Experimental and numerical studies of thermoregulating textiles incorporated with phase change materials

• Main Author: Iqbal, Kashif
• Other Authors: Sun, Danmei
• Published: Heriot-Watt University 2016
• Subjects: 677
• Online Access: http://ethos.bl.uk/OrderDetails.do?uin=uk.bl.ethos.700551

Phase change materials (PCMs) provide thermal management solution to textiles for the protection of wearer from extreme weather conditions. PCMs are the substances which can store or release a large amount of energy in the form of latent heat at certain melting temperature. This research reports practical and theoretical studies of textiles containing PCMs. Mono and multifilament filaments incorporated with microencapsulated phase change material (MPCM) have been developed through melt spinning process.

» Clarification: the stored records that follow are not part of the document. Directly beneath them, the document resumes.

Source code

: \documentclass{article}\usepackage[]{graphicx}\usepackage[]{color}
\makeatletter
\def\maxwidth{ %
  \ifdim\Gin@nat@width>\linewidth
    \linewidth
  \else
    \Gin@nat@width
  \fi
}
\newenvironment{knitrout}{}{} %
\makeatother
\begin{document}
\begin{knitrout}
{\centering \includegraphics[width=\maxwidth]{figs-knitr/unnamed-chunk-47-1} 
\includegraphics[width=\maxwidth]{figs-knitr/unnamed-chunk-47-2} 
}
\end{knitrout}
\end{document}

Scanning electron microscopy (SEM) and differential scanning calorimetry (DSC) have been performed for the characterisation of MPCM polypropylene filaments. The parameters for optimum fibre processing and their effect on mechanical properties of filaments with respect to the amount of MPCM have also been studied. A plain woven fabric has been constructed using the developed MPCM multifilament yarn. The heat transfer property of the multifilament yarn and fabric has been investigated using finite element method. The time dependent thermoregulating effect of yarn and fabric incorporated with MPCM has also been predicted according to the validated models. The synthesis of Nanocapsules containing mixture of paraffins and Glauber’s salt as PCM and its characterisation using DSC and SEM has also been carried out. Polypropylene monofilament incorporated with the nanoencapsulated paraffins was developed and its properties have been compared to its MPCM counterpart. Furthermore the developed nanocapsules were applied on a cotton fabric via a pad-dry-cure process and the resultant fabric was evaluated using DSC and SEM in comparison with MPCM treated fabric. The research work described in this thesis has established a better understanding of use of phase change materials in textiles, the evaluation and application. It is anticipated that this research will broaden the understanding and potential use of encapsulated phase change materials in textiles especially in the field of active smart textiles.